Stored data
---
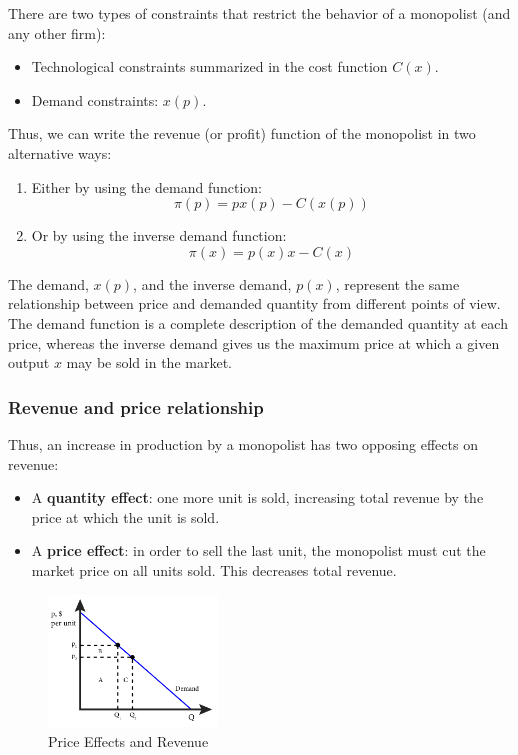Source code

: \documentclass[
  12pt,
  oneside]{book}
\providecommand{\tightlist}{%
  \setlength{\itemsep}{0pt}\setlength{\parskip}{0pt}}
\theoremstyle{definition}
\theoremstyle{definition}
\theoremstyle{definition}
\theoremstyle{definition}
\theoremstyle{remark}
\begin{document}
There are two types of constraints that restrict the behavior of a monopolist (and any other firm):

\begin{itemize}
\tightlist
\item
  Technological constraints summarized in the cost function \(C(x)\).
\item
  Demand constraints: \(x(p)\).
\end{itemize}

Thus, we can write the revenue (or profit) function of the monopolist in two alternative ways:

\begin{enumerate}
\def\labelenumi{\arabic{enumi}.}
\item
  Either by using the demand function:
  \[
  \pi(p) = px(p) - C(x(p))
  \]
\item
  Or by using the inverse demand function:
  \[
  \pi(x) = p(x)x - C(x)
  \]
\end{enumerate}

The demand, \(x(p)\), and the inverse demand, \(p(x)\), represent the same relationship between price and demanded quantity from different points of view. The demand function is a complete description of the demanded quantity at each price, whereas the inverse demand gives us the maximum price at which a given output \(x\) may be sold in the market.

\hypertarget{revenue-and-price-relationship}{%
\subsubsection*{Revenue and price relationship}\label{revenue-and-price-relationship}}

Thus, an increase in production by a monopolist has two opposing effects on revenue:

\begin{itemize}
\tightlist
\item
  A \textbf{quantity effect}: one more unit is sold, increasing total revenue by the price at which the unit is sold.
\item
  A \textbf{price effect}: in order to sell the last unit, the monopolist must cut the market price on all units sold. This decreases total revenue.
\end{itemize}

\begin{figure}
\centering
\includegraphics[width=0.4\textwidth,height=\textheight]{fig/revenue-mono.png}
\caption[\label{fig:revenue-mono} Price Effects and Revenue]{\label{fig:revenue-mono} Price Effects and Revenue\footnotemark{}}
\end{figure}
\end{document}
---
Aim of the exercise.
Pull out all lines of the data with the string "textbf".

Written answer.
  A \textbf{quantity effect}: one more unit is sold, increasing total revenue by the price at which the unit is sold.
  A \textbf{price effect}: in order to sell the last unit, the monopolist must cut the market price on all units sold. This decreases total revenue.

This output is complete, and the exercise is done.